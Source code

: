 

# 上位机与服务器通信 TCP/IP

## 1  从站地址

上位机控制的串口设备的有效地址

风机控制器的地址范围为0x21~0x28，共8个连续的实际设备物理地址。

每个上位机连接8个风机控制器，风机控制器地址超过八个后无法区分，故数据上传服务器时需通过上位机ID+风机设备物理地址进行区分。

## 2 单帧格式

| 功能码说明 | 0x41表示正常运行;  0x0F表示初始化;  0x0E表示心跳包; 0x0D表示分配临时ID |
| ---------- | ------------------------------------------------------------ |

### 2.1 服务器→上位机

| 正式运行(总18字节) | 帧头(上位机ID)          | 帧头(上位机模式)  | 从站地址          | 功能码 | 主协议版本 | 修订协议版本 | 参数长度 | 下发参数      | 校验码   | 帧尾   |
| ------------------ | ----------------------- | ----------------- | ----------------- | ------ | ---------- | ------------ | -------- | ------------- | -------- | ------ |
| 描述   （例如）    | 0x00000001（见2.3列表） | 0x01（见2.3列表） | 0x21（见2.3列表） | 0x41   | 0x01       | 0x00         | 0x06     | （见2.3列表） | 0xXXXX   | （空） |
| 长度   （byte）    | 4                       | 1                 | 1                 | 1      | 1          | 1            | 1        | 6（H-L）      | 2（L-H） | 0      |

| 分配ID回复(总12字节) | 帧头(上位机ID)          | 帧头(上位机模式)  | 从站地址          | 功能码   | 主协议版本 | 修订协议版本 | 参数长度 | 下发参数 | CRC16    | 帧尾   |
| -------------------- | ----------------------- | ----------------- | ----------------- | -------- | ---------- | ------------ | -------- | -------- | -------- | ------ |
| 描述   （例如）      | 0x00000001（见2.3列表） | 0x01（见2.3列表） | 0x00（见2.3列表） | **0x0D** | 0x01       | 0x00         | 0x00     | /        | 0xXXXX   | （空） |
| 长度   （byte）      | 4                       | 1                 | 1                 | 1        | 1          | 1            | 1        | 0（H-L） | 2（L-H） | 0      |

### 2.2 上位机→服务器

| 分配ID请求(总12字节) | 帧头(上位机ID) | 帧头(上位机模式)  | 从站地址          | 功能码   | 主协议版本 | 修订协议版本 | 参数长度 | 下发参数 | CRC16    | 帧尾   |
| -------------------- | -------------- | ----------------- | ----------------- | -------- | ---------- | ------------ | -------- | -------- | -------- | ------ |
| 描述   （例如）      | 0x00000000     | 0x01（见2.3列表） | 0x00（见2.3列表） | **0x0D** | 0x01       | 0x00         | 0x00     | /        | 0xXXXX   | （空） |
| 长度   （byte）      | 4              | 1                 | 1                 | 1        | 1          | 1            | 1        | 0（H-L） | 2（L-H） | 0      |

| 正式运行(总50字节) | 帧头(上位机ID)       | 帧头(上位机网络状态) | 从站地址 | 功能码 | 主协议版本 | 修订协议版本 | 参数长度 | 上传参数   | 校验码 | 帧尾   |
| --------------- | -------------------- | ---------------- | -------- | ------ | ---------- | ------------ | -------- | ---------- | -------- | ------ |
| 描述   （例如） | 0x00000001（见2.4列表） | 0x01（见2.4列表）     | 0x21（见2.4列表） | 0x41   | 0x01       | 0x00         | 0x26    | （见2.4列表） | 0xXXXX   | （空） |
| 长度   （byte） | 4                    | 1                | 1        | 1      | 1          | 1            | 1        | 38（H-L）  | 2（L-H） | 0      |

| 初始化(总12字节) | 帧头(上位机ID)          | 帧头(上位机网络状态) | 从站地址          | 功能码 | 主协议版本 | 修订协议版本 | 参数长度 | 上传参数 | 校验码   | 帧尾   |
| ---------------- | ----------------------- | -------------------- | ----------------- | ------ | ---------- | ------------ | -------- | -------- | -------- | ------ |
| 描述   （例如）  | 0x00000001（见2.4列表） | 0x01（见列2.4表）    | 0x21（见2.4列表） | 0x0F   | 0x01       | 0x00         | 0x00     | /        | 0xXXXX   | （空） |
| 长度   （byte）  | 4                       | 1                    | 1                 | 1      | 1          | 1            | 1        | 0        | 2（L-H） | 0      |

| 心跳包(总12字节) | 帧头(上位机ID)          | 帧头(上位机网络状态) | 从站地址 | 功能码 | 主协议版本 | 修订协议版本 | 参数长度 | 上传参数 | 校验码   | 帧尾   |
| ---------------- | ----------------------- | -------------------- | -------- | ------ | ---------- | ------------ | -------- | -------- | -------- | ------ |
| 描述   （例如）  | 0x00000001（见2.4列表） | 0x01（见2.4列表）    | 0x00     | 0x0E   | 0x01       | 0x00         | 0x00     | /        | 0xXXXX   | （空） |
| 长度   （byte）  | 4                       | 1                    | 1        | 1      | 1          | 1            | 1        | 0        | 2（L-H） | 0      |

# # # # #

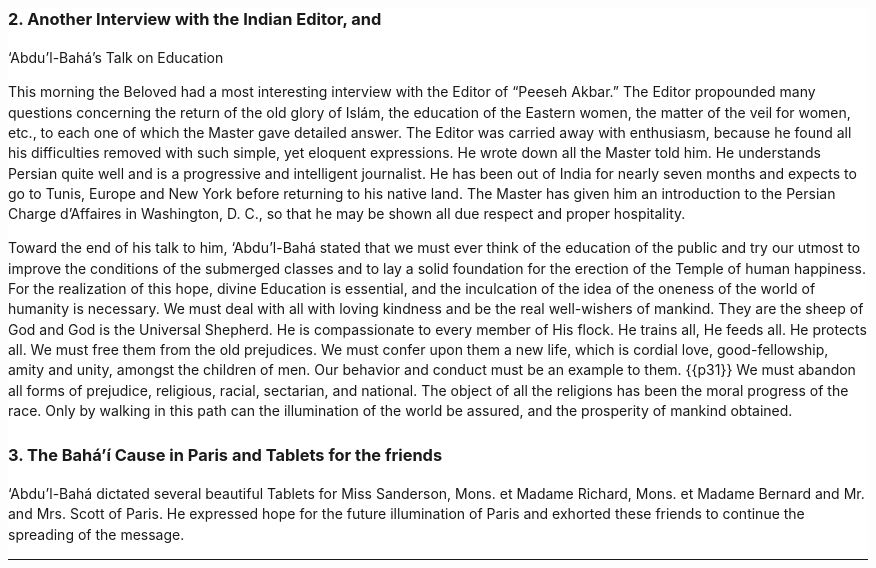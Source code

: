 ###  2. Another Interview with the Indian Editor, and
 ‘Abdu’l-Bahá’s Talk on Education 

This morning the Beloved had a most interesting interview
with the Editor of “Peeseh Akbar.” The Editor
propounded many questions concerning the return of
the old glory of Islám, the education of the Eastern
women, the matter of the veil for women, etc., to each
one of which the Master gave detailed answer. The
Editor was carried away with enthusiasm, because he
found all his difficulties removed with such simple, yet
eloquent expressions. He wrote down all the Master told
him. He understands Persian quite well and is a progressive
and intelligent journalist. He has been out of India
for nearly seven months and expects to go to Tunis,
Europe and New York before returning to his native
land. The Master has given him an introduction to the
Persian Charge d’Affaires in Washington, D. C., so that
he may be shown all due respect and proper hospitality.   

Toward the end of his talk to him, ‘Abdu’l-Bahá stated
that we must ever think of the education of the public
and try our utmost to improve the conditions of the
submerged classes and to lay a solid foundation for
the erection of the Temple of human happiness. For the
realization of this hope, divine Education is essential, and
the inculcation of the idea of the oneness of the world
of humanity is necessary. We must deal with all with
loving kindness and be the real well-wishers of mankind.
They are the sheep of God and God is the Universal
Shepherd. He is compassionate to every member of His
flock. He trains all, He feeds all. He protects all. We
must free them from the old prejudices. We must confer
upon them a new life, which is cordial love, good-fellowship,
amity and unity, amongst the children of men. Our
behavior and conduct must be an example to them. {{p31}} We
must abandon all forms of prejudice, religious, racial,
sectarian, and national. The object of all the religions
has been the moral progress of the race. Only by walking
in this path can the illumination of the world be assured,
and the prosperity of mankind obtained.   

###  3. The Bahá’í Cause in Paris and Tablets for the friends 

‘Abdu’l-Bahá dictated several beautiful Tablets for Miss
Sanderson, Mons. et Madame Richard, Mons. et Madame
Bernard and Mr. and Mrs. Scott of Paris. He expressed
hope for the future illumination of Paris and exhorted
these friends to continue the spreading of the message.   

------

# # # # #

__What needs to be done__
Show every line from the listing above in which the string "been" appears.

__Written solution__
and intelligent journalist. He has been out of India
has been the moral progress of the race. Only by walking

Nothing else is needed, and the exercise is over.